Membership retention is as important for clubs as employee retention is for corporate managers. Because of this, I turned to a resource that was recommended to me for keeping employees engaged.The book Love ‘Em or Lose ‘Em: Getting Good People to Stay (link below) is great for helping companies keep employees and translates well to clubs keeping members.
I’ve given the presentation “Love ‘Em or Lose ‘Em: Getting good Members to Stay” several times and I usually reference these four chapters:
Buck – It Stops Here
While all members are responsible for the success of the club, the club president is where the buck stops. Article VII of the Club Constitution states that “The club president is the chief executive officer of this club and is responsible for fulfilling the mission of this club.” There are a number of ways the club president can make sure the members stay engaged:
- Take a moment to make each member feel special. Not every member at every meeting, but at every meeting pick one member and try to make them feel special. Acknowledge an educational award, a promotion at work, thank them for something, commend them on a skill, or reference some other big event in their life. Public praise goes a long way. Keep a list and make sure you are always praising someone and make sure that every member receives this special moment.
- Start every meeting off with a lot of excitement. Be happy, enthusiastic, and set a tone of anticipation for the meeting. If you’re excited, the members will get excited, too.

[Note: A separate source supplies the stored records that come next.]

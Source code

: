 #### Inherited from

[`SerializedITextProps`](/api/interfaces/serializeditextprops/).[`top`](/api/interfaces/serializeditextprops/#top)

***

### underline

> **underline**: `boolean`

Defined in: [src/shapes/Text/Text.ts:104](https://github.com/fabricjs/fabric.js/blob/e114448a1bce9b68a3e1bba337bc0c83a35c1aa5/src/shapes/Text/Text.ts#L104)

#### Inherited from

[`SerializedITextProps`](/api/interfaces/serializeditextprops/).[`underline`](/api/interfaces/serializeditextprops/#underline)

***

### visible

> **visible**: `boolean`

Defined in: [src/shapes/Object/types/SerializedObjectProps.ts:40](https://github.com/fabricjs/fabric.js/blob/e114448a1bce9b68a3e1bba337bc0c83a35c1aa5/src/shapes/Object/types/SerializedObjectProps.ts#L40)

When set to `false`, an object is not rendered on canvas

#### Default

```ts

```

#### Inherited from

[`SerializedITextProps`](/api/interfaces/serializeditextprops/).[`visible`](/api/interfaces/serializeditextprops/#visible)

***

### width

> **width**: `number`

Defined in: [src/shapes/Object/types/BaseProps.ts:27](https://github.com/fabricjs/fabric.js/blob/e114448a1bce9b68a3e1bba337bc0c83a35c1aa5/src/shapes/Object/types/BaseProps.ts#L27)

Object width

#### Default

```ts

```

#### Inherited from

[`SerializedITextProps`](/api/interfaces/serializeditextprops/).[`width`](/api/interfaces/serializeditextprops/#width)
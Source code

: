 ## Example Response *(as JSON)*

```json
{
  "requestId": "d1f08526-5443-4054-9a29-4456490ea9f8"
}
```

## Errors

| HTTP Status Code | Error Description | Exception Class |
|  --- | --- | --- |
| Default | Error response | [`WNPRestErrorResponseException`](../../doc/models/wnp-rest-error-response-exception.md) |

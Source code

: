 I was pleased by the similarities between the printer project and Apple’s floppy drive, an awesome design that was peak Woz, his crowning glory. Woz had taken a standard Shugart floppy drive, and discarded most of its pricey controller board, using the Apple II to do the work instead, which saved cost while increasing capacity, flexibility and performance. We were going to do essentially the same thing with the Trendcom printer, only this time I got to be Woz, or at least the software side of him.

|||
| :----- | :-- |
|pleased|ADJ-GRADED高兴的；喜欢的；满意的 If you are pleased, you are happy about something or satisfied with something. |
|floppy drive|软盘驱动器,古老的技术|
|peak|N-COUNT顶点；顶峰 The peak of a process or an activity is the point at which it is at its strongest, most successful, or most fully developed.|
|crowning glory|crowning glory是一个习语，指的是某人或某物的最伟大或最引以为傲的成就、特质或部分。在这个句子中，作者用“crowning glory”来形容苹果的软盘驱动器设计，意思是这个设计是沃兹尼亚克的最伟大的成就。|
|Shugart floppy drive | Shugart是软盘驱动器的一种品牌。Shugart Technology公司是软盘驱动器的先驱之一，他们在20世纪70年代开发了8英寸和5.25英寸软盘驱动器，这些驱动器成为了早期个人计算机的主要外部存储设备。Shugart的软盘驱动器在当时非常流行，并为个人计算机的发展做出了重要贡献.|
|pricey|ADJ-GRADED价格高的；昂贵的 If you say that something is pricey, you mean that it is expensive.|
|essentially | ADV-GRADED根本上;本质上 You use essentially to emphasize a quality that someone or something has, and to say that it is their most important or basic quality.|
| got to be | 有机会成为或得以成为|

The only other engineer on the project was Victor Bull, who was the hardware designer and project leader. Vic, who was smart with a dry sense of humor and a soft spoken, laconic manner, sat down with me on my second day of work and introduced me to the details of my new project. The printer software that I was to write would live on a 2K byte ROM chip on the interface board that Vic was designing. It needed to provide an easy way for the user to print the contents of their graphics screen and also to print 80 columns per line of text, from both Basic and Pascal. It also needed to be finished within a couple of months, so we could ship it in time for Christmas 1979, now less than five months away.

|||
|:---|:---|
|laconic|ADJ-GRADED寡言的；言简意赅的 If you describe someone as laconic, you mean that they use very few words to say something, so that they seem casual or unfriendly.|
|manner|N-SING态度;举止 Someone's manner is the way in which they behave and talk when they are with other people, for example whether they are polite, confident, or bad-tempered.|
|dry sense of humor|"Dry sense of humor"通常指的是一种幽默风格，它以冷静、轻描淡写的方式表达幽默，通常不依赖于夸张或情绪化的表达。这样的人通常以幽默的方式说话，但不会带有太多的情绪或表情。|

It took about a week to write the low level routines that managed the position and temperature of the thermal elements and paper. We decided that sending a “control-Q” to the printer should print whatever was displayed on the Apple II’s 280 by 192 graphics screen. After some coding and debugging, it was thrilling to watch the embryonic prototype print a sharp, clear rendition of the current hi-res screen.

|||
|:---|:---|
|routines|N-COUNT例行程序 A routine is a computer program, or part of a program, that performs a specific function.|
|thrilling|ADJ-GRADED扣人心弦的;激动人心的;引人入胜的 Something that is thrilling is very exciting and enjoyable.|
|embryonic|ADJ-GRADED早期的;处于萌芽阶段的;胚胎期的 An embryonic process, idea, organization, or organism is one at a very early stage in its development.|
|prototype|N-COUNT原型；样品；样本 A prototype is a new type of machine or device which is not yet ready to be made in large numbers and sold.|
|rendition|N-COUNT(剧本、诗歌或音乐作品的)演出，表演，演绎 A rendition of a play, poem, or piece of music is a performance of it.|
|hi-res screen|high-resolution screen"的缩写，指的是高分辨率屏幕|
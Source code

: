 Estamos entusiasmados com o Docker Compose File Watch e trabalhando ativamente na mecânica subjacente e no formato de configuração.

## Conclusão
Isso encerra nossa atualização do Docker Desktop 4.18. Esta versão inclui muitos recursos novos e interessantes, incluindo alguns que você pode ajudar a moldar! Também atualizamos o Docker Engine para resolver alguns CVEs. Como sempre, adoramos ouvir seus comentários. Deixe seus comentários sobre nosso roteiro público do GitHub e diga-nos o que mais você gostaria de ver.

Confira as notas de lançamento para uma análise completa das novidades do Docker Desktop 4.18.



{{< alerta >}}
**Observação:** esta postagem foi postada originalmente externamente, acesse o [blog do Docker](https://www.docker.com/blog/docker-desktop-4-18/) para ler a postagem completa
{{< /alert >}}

- Close every meeting by acknowledging the enjoyable meeting you just had and proclaim your excitement for the coming meeting. Inspire members to look forward to the next club meeting.
When the president sets a tone of praise and excitement in the meeting, others will follow and reinforce this as the culture of the club.
Link – Create Connections
Help your members build personal and professional connections with other members. Connect your members with other members of the club who share similar interests. If you know members in other clubs, create those connections, too. When members have personal and professional connections within Toastmasters, they are more emotionally linked to the club and to Toastmasters.
Mentor – Be One
Mentors are another form of creating connections. However, they also link members to the club by showing a deeper level of concern for the member’s progression through the Toastmasters program. Additionally, many mentoring relationships turn into close friendships.
Make sure that your club has a strong mentoring program. If they don’t, develop one. Beyond helping your club, you’ll help yourself through the experience.
Understand – Listen Deeper
Your members came to your club for a reason. Do you know why each member joined? You should. And you should stay in touch with how things are going for them so you will know when they’ve achieved goals and when they’ve set new ones.
Take time to speak with your fellow members as well as their mentors.